[Stored data entries]
■ ■ ■ ■ ■
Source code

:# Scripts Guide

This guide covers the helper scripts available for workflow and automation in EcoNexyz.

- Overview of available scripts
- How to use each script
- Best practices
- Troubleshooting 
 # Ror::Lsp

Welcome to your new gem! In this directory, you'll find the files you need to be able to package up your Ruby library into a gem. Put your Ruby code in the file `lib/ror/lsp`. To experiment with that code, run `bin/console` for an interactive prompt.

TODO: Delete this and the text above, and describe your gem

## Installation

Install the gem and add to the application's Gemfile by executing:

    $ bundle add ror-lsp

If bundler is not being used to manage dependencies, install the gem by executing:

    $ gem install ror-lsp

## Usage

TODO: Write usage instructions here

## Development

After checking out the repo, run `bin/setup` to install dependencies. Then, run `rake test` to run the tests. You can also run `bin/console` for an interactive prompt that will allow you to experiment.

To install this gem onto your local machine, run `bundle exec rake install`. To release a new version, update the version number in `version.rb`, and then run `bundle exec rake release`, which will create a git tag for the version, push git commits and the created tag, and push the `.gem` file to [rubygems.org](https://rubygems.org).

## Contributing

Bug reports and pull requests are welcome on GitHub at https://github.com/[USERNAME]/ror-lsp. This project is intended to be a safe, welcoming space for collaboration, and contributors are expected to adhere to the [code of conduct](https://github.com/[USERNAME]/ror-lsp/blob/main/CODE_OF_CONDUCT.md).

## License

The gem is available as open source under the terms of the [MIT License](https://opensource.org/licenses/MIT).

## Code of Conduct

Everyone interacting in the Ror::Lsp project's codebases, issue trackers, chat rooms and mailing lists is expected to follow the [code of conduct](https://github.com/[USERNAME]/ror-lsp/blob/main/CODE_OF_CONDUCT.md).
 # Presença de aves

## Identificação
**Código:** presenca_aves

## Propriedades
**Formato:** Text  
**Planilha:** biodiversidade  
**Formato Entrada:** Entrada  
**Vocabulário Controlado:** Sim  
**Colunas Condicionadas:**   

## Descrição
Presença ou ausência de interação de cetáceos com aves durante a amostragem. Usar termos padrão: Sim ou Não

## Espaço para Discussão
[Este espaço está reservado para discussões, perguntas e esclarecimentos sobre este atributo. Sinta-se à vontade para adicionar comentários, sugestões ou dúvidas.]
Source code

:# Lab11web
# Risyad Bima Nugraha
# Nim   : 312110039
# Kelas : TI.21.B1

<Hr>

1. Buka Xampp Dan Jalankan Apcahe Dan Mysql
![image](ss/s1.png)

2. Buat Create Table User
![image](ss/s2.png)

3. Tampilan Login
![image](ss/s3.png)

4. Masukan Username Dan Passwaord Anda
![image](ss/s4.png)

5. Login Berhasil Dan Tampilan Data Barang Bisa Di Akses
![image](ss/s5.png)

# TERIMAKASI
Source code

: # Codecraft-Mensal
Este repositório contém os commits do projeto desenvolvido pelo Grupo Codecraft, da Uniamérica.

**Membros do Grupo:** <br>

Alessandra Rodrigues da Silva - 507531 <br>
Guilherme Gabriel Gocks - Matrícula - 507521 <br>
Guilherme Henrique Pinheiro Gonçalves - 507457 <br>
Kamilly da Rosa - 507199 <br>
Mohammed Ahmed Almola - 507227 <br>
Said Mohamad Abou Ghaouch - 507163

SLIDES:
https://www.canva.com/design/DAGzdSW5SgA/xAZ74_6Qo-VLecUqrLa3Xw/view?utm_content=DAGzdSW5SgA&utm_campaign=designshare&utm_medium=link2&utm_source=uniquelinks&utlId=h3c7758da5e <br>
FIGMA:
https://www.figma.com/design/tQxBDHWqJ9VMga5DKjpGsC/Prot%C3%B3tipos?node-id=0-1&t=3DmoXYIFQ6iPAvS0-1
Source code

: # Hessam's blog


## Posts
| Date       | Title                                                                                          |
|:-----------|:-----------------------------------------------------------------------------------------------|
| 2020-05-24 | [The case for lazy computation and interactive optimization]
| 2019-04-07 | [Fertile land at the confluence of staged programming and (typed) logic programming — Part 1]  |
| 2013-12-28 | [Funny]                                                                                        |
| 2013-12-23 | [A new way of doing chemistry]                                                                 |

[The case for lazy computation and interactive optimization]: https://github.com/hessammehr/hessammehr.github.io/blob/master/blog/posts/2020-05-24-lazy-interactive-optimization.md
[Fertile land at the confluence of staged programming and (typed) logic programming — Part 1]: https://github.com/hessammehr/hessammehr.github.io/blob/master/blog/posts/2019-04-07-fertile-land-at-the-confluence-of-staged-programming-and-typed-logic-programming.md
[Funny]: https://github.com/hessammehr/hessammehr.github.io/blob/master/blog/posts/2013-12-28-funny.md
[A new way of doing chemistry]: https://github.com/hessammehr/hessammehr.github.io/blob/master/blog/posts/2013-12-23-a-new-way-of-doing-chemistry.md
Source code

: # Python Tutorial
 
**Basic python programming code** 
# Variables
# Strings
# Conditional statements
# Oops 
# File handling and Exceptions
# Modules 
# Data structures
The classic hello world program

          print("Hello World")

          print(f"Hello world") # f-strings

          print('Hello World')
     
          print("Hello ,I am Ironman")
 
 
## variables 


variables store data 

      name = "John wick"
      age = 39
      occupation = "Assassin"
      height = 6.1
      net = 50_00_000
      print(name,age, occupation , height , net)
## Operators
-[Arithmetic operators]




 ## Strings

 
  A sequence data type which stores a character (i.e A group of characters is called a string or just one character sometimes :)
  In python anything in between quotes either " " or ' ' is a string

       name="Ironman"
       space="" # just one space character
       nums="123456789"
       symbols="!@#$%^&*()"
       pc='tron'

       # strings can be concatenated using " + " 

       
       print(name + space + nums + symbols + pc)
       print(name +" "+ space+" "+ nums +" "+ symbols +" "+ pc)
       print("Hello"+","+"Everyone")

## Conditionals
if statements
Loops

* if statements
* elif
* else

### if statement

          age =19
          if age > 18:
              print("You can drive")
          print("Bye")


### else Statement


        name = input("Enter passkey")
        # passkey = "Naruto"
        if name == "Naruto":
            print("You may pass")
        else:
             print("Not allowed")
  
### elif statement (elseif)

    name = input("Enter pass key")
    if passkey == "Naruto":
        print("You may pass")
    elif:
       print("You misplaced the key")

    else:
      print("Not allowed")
■ ■ ■ ■ ■
Problem statement
Every record should be repeated exactly; please leave none out.

Solution to this task
Source code

:# Scripts Guide

This guide covers the helper scripts available for workflow and automation in EcoNexyz.

- Overview of available scripts
- How to use each script
- Best practices
- Troubleshooting 
 # Ror::Lsp

Welcome to your new gem! In this directory, you'll find the files you need to be able to package up your Ruby library into a gem. Put your Ruby code in the file `lib/ror/lsp`. To experiment with that code, run `bin/console` for an interactive prompt.

TODO: Delete this and the text above, and describe your gem

## Installation

Install the gem and add to the application's Gemfile by executing:

    $ bundle add ror-lsp

If bundler is not being used to manage dependencies, install the gem by executing:

    $ gem install ror-lsp

## Usage

TODO: Write usage instructions here

## Development

After checking out the repo, run `bin/setup` to install dependencies. Then, run `rake test` to run the tests. You can also run `bin/console` for an interactive prompt that will allow you to experiment.

To install this gem onto your local machine, run `bundle exec rake install`. To release a new version, update the version number in `version.rb`, and then run `bundle exec rake release`, which will create a git tag for the version, push git commits and the created tag, and push the `.gem` file to [rubygems.org](https://rubygems.org).

## Contributing

Bug reports and pull requests are welcome on GitHub at https://github.com/[USERNAME]/ror-lsp. This project is intended to be a safe, welcoming space for collaboration, and contributors are expected to adhere to the [code of conduct](https://github.com/[USERNAME]/ror-lsp/blob/main/CODE_OF_CONDUCT.md).

## License

The gem is available as open source under the terms of the [MIT License](https://opensource.org/licenses/MIT).

## Code of Conduct

Everyone interacting in the Ror::Lsp project's codebases, issue trackers, chat rooms and mailing lists is expected to follow the [code of conduct](https://github.com/[USERNAME]/ror-lsp/blob/main/CODE_OF_CONDUCT.md).
 # Presença de aves

## Identificação
**Código:** presenca_aves

## Propriedades
**Formato:** Text  
**Planilha:** biodiversidade  
**Formato Entrada:** Entrada  
**Vocabulário Controlado:** Sim  
**Colunas Condicionadas:**   

## Descrição
Presença ou ausência de interação de cetáceos com aves durante a amostragem. Usar termos padrão: Sim ou Não

## Espaço para Discussão
[Este espaço está reservado para discussões, perguntas e esclarecimentos sobre este atributo. Sinta-se à vontade para adicionar comentários, sugestões ou dúvidas.]
Source code

:# Lab11web
# Risyad Bima Nugraha
# Nim   : 312110039
# Kelas : TI.21.B1

<Hr>

1. Buka Xampp Dan Jalankan Apcahe Dan Mysql
![image](ss/s1.png)

2. Buat Create Table User
![image](ss/s2.png)

3. Tampilan Login
![image](ss/s3.png)

4. Masukan Username Dan Passwaord Anda
![image](ss/s4.png)

5. Login Berhasil Dan Tampilan Data Barang Bisa Di Akses
![image](ss/s5.png)

# TERIMAKASI
Source code

: # Codecraft-Mensal
Este repositório contém os commits do projeto desenvolvido pelo Grupo Codecraft, da Uniamérica.

**Membros do Grupo:** <br>

Alessandra Rodrigues da Silva - 507531 <br>
Guilherme Gabriel Gocks - Matrícula - 507521 <br>
Guilherme Henrique Pinheiro Gonçalves - 507457 <br>
Kamilly da Rosa - 507199 <br>
Mohammed Ahmed Almola - 507227 <br>
Said Mohamad Abou Ghaouch - 507163

SLIDES:
https://www.canva.com/design/DAGzdSW5SgA/xAZ74_6Qo-VLecUqrLa3Xw/view?utm_content=DAGzdSW5SgA&utm_campaign=designshare&utm_medium=link2&utm_source=uniquelinks&utlId=h3c7758da5e <br>
FIGMA:
https://www.figma.com/design/tQxBDHWqJ9VMga5DKjpGsC/Prot%C3%B3tipos?node-id=0-1&t=3DmoXYIFQ6iPAvS0-1
Source code

: # Hessam's blog


## Posts
| Date       | Title                                                                                          |
|:-----------|:-----------------------------------------------------------------------------------------------|
| 2020-05-24 | [The case for lazy computation and interactive optimization]
| 2019-04-07 | [Fertile land at the confluence of staged programming and (typed) logic programming — Part 1]  |
| 2013-12-28 | [Funny]                                                                                        |
| 2013-12-23 | [A new way of doing chemistry]                                                                 |

[The case for lazy computation and interactive optimization]: https://github.com/hessammehr/hessammehr.github.io/blob/master/blog/posts/2020-05-24-lazy-interactive-optimization.md
[Fertile land at the confluence of staged programming and (typed) logic programming — Part 1]: https://github.com/hessammehr/hessammehr.github.io/blob/master/blog/posts/2019-04-07-fertile-land-at-the-confluence-of-staged-programming-and-typed-logic-programming.md
[Funny]: https://github.com/hessammehr/hessammehr.github.io/blob/master/blog/posts/2013-12-28-funny.md
[A new way of doing chemistry]: https://github.com/hessammehr/hessammehr.github.io/blob/master/blog/posts/2013-12-23-a-new-way-of-doing-chemistry.md
Source code

: # Python Tutorial
 
**Basic python programming code** 
# Variables
# Strings
# Conditional statements
# Oops 
# File handling and Exceptions
# Modules 
# Data structures
The classic hello world program

          print("Hello World")

          print(f"Hello world") # f-strings

          print('Hello World')
     
          print("Hello ,I am Ironman")
 
 
## variables 


variables store data 

      name = "John wick"
      age = 39
      occupation = "Assassin"
      height = 6.1
      net = 50_00_000
      print(name,age, occupation , height , net)
## Operators
-[Arithmetic operators]




 ## Strings

 
  A sequence data type which stores a character (i.e A group of characters is called a string or just one character sometimes :)
  In python anything in between quotes either " " or ' ' is a string

       name="Ironman"
       space="" # just one space character
       nums="123456789"
       symbols="!@#$%^&*()"
       pc='tron'

       # strings can be concatenated using " + " 

       
       print(name + space + nums + symbols + pc)
       print(name +" "+ space+" "+ nums +" "+ symbols +" "+ pc)
       print("Hello"+","+"Everyone")

## Conditionals
if statements
Loops

* if statements
* elif
* else

### if statement

          age =19
          if age > 18:
              print("You can drive")
          print("Bye")


### else Statement


        name = input("Enter passkey")
        # passkey = "Naruto"
        if name == "Naruto":
            print("You may pass")
        else:
             print("Not allowed")
  
### elif statement (elseif)

    name = input("Enter pass key")
    if passkey == "Naruto":
        print("You may pass")
    elif:
       print("You misplaced the key")

    else:
      print("Not allowed")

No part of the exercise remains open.